Diretor da Polícia Federal critica delação da JBS conduzida pela PGR.

      aldir

  Segovia afirmou que a PGR é a melhor indicada para explicar possíveis erros no acordo firmado com executivos do grupo J&F

           O novo diretor-geral da Polícia Federal, Fernando Segovia, afirmou, em coletiva de imprensa, que a Procuradoria-Geral da República é a melhor indicada para explicar possíveis erros no acordo de colaboração premiada firmado com executivos do grupo J&F, entre eles, o empresário Joesley Batista. “Quem colocou esse deadline que finalizou a investigação foi a PGR, talvez seja ela melhor para explicar porque foi feito aquilo naquele momento e porque o senhor Joesley sabia quando ia acontecer para ganhar milhões no mercado de capitais”, afirmou.

           Para o novo diretor-geral, se o acordo tivesse sido conduzido pela Polícia Federal, a investigação deveria ter durado mais tempo. “Uma única mala talvez não desse toda a materialidade criminosa que a gente necessitaria para resolver se havia ou não crime, quem seriam os partícipes e se haveria ou não corrupção”, declarou.
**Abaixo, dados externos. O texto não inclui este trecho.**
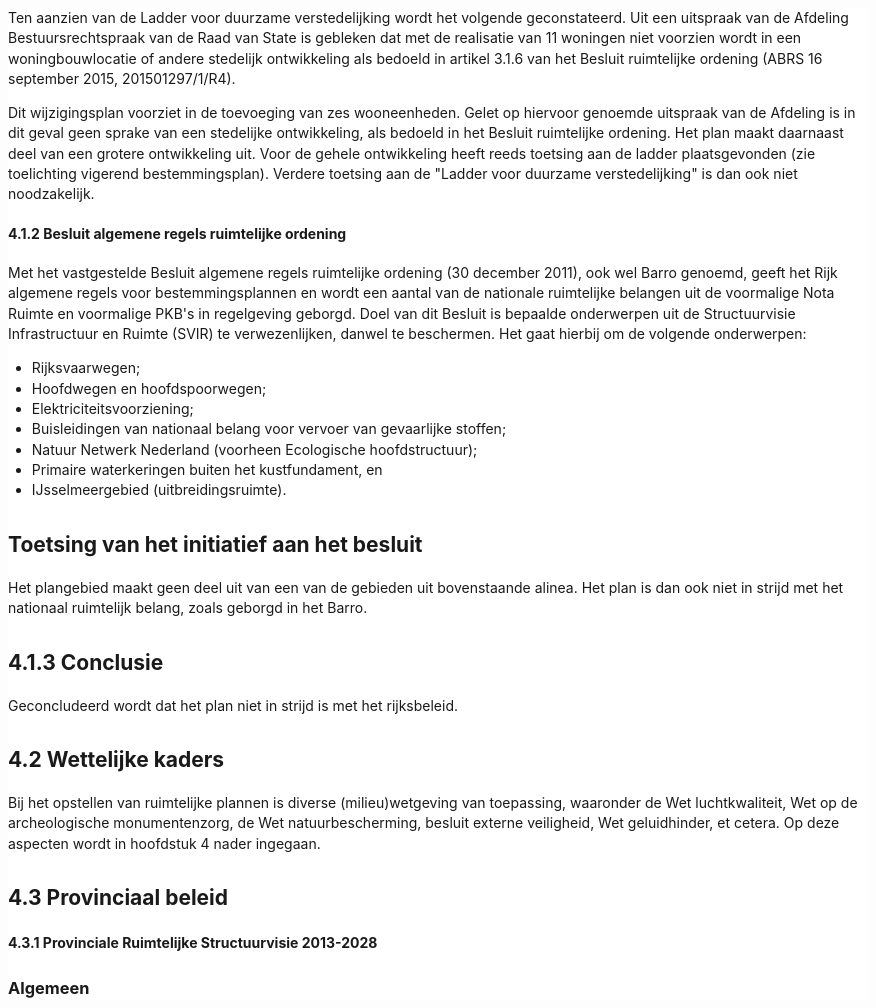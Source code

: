 Ten aanzien van de Ladder voor duurzame verstedelijking wordt het volgende geconstateerd. Uit een uitspraak van de Afdeling Bestuursrechtspraak van de Raad van State is gebleken dat met de realisatie van 11 woningen niet voorzien wordt in een woningbouwlocatie of andere stedelijk ontwikkeling als bedoeld in artikel 3.1.6 van het Besluit ruimtelijke ordening (ABRS 16 september 2015, 201501297/1/R4).

Dit wijzigingsplan voorziet in de toevoeging van zes wooneenheden. Gelet op hiervoor genoemde uitspraak van de Afdeling is in dit geval geen sprake van een stedelijke ontwikkeling, als bedoeld in het Besluit ruimtelijke ordening. Het plan maakt daarnaast deel van een grotere ontwikkeling uit. Voor de gehele ontwikkeling heeft reeds toetsing aan de ladder plaatsgevonden (zie toelichting vigerend bestemmingsplan). Verdere toetsing aan de "Ladder voor duurzame verstedelijking" is dan ook niet noodzakelijk.

#### **4.1.2 Besluit algemene regels ruimtelijke ordening**

Met het vastgestelde Besluit algemene regels ruimtelijke ordening (30 december 2011), ook wel Barro genoemd, geeft het Rijk algemene regels voor bestemmingsplannen en wordt een aantal van de nationale ruimtelijke belangen uit de voormalige Nota Ruimte en voormalige PKB's in regelgeving geborgd. Doel van dit Besluit is bepaalde onderwerpen uit de Structuurvisie Infrastructuur en Ruimte (SVIR) te verwezenlijken, danwel te beschermen. Het gaat hierbij om de volgende onderwerpen:

- Rijksvaarwegen;
- Hoofdwegen en hoofdspoorwegen;
- Elektriciteitsvoorziening;
- Buisleidingen van nationaal belang voor vervoer van gevaarlijke stoffen;
- Natuur Netwerk Nederland (voorheen Ecologische hoofdstructuur);
- Primaire waterkeringen buiten het kustfundament, en
- IJsselmeergebied (uitbreidingsruimte).

## **Toetsing van het initiatief aan het besluit**

Het plangebied maakt geen deel uit van een van de gebieden uit bovenstaande alinea. Het plan is dan ook niet in strijd met het nationaal ruimtelijk belang, zoals geborgd in het Barro.

## **4.1.3 Conclusie**

Geconcludeerd wordt dat het plan niet in strijd is met het rijksbeleid.

## <span id="page-18-0"></span>**4.2 Wettelijke kaders**

Bij het opstellen van ruimtelijke plannen is diverse (milieu)wetgeving van toepassing, waaronder de Wet luchtkwaliteit, Wet op de archeologische monumentenzorg, de Wet natuurbescherming, besluit externe veiligheid, Wet geluidhinder, et cetera. Op deze aspecten wordt in hoofdstuk 4 nader ingegaan.

## <span id="page-18-1"></span>**4.3 Provinciaal beleid**

#### **4.3.1 Provinciale Ruimtelijke Structuurvisie 2013-2028**

### **Algemeen**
          Sobre a existência do crime de corrupção na entrega de mala ao ex-assessor do presidente Michel Temer, Rodrigo Rocha Loures, o novo diretor-geral deu a entender que a investigação foi encerrada precocemente. “É um ponto de interrogação que fica no imaginário popular brasileiro e que poderia ter sido resolvido se a investigação tivesse tido mais tempo”, afirmou Segovia. “Talvez, seria bom que houvesse transparência maior sobre como foi conduzida essa investigação”.